§ **WHAT TO PRODUCE**:
Every line from the one containing "Suppose it’s the" to the one containing "Any guide that" in the records below, both included, must be set down exactly, and no other line.

SUPPLIED RECORDS section start

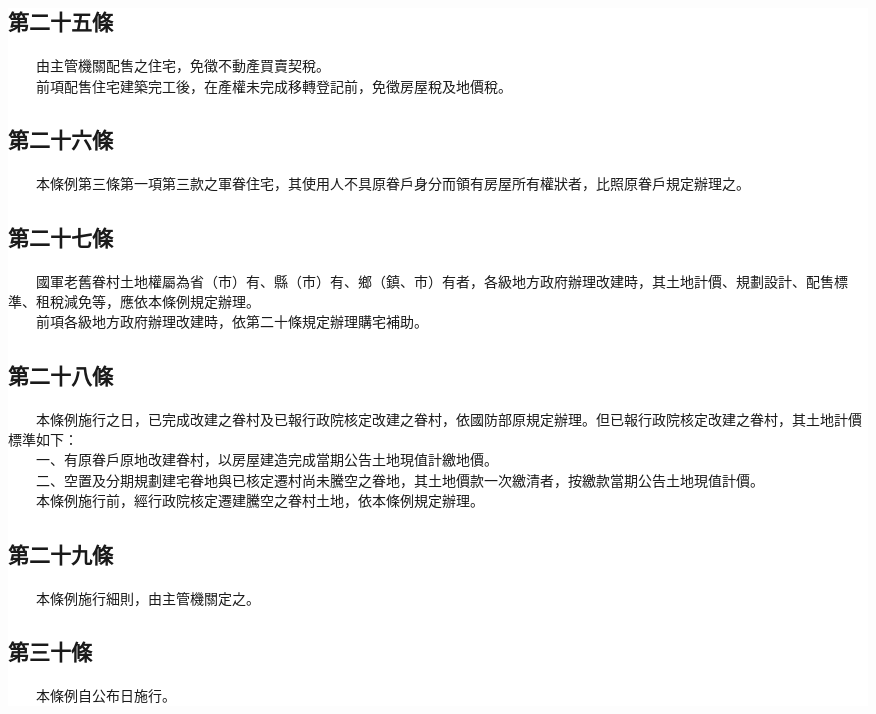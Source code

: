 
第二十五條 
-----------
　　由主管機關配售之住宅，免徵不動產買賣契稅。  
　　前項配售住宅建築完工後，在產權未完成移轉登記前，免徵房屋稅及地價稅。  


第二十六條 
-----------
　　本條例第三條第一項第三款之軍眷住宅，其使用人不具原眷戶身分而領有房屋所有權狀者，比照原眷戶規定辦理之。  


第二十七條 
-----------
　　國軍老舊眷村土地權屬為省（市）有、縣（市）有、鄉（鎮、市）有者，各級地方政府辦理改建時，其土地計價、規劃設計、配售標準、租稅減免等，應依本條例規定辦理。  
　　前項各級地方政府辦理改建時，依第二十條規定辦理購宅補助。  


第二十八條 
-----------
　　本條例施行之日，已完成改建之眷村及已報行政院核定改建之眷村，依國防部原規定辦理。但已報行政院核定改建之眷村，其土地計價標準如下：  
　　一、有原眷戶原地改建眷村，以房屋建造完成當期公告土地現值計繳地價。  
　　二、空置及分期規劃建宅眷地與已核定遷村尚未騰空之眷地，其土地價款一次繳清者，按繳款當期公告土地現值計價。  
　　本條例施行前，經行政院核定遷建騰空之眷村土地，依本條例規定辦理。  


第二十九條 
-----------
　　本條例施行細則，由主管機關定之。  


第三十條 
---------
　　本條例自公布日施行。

SUPPLIED RECORDS section end
SUPPLIED RECORDS section start

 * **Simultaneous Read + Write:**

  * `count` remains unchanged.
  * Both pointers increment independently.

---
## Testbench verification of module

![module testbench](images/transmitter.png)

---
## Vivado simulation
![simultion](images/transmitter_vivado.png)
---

SUPPLIED RECORDS section end
SUPPLIED RECORDS section start

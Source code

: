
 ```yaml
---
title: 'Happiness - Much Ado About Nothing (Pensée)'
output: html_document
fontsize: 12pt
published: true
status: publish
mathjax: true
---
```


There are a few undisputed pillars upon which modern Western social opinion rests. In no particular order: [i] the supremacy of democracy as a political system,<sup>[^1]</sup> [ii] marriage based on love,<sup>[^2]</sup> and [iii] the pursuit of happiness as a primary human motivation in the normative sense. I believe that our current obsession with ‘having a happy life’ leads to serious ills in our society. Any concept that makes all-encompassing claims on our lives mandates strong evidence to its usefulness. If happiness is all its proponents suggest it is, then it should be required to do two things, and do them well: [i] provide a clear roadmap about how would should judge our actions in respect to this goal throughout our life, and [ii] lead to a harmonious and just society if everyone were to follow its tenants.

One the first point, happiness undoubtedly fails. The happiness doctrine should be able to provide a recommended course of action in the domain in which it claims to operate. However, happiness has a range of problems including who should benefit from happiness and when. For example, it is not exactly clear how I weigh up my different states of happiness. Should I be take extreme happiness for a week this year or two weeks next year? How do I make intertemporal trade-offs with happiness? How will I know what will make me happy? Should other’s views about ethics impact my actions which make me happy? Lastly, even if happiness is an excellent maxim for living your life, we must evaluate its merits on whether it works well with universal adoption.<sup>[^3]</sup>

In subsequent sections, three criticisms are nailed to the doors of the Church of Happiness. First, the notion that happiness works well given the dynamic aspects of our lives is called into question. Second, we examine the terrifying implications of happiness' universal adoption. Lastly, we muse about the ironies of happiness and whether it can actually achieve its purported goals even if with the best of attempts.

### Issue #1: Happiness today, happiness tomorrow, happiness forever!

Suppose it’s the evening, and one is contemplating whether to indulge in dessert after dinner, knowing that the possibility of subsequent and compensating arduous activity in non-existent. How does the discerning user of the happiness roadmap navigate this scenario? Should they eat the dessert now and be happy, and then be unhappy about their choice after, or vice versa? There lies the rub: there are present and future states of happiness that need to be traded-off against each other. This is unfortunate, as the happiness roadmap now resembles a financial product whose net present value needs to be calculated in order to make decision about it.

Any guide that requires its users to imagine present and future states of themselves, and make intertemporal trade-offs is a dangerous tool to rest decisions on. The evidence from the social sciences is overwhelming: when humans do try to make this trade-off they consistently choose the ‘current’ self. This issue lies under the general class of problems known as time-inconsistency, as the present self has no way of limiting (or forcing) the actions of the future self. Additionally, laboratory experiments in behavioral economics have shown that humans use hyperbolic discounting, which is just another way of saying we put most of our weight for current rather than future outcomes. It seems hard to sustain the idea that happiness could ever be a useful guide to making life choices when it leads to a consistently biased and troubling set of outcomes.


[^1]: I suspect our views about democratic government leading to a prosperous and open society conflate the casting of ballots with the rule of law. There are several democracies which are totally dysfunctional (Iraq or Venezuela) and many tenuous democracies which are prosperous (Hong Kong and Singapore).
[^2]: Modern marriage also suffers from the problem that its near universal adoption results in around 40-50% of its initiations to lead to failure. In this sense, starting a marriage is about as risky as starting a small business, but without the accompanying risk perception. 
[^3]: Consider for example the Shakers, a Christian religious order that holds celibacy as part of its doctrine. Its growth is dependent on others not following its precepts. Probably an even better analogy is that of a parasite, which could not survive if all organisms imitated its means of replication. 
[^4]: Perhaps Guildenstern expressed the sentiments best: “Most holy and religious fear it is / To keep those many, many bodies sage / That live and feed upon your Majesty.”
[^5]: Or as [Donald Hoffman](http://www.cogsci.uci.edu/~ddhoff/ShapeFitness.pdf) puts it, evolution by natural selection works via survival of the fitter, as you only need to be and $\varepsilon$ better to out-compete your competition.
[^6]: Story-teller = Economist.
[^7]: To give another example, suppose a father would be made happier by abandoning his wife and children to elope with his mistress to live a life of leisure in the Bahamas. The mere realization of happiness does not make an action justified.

SUPPLIED RECORDS section end

§ **RESPONSE**:
Suppose it’s the evening, and one is contemplating whether to indulge in dessert after dinner, knowing that the possibility of subsequent and compensating arduous activity in non-existent. How does the discerning user of the happiness roadmap navigate this scenario? Should they eat the dessert now and be happy, and then be unhappy about their choice after, or vice versa? There lies the rub: there are present and future states of happiness that need to be traded-off against each other. This is unfortunate, as the happiness roadmap now resembles a financial product whose net present value needs to be calculated in order to make decision about it.

Any guide that requires its users to imagine present and future states of themselves, and make intertemporal trade-offs is a dangerous tool to rest decisions on. The evidence from the social sciences is overwhelming: when humans do try to make this trade-off they consistently choose the ‘current’ self. This issue lies under the general class of problems known as time-inconsistency, as the present self has no way of limiting (or forcing) the actions of the future self. Additionally, laboratory experiments in behavioral economics have shown that humans use hyperbolic discounting, which is just another way of saying we put most of our weight for current rather than future outcomes. It seems hard to sustain the idea that happiness could ever be a useful guide to making life choices when it leads to a consistently biased and troubling set of outcomes.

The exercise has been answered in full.